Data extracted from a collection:
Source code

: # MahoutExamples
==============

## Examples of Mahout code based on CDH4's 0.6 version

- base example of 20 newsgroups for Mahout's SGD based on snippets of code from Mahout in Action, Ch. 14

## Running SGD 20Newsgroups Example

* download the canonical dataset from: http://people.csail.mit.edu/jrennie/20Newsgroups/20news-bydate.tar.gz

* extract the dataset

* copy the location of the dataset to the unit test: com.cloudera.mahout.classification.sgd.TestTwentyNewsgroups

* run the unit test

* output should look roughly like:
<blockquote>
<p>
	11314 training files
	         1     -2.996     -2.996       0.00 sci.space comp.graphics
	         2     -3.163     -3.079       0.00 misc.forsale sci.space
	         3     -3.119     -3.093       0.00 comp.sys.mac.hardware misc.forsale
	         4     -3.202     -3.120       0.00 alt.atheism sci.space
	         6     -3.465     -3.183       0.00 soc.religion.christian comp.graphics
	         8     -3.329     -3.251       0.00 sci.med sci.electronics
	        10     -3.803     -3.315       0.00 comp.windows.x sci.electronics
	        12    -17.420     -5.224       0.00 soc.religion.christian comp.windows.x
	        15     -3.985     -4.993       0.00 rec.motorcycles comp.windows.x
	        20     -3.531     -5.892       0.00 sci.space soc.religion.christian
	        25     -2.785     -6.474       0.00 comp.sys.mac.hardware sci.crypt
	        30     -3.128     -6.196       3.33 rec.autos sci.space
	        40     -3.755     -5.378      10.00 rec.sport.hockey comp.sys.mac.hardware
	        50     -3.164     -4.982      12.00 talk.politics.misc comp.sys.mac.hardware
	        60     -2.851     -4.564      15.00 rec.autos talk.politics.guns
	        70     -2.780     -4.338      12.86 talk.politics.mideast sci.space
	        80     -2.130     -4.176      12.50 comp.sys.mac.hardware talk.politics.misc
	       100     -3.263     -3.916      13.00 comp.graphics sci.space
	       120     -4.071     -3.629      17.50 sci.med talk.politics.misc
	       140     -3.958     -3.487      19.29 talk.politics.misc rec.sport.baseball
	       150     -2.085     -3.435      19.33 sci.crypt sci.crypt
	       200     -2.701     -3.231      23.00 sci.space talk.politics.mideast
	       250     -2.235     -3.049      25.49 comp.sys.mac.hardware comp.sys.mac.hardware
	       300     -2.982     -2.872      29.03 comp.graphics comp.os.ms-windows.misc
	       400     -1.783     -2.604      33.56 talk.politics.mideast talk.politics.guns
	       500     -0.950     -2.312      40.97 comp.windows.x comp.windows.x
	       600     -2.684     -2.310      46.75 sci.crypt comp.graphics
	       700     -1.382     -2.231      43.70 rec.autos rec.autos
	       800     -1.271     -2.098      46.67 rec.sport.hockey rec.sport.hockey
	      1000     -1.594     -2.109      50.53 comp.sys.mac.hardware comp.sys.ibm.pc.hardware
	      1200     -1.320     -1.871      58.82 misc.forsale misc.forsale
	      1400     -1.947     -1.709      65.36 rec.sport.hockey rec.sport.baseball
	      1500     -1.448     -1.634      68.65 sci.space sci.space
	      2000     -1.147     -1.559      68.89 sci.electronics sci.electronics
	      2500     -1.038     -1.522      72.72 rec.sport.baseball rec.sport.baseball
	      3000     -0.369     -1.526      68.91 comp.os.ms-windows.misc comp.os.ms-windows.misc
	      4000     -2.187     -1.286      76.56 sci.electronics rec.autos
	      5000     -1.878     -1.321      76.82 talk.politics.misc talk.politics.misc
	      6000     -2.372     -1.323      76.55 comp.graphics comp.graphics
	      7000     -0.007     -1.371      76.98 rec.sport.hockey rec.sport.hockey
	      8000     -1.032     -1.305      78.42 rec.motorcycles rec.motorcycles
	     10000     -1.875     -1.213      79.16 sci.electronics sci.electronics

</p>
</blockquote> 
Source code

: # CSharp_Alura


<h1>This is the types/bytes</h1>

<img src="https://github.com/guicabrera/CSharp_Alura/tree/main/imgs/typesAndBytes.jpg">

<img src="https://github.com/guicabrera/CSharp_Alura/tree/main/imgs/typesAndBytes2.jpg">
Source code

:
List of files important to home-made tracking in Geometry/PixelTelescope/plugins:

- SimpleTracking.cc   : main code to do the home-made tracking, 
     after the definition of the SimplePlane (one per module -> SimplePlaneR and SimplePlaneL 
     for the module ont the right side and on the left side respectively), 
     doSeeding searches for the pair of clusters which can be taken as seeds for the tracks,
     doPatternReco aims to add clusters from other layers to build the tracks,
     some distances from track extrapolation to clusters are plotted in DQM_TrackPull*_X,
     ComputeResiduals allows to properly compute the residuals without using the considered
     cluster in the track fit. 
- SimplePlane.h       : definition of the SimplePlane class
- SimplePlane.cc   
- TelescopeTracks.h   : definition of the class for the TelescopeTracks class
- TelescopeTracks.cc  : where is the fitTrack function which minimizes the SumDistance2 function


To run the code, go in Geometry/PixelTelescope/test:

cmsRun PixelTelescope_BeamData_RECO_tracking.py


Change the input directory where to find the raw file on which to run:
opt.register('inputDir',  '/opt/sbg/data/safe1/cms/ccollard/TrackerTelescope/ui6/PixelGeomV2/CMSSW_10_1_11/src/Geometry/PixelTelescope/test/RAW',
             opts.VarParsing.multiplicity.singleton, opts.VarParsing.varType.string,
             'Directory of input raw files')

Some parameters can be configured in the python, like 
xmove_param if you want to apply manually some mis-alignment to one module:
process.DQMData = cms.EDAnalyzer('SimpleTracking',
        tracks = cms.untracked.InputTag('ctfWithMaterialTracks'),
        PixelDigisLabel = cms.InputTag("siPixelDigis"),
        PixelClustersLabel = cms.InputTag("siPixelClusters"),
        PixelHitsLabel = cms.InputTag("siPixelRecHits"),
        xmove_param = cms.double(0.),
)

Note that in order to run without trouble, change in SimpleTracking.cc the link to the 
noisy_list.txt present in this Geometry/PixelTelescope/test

*TASK STATEMENT*
The first line of the entries above and every line after it, up to and including the line with "## Running SGD 20Newsgroups Example", should be set down exactly.

*EXERCISE RESULT*
Source code

: # MahoutExamples
==============

## Examples of Mahout code based on CDH4's 0.6 version

- base example of 20 newsgroups for Mahout's SGD based on snippets of code from Mahout in Action, Ch. 14

## Running SGD 20Newsgroups Example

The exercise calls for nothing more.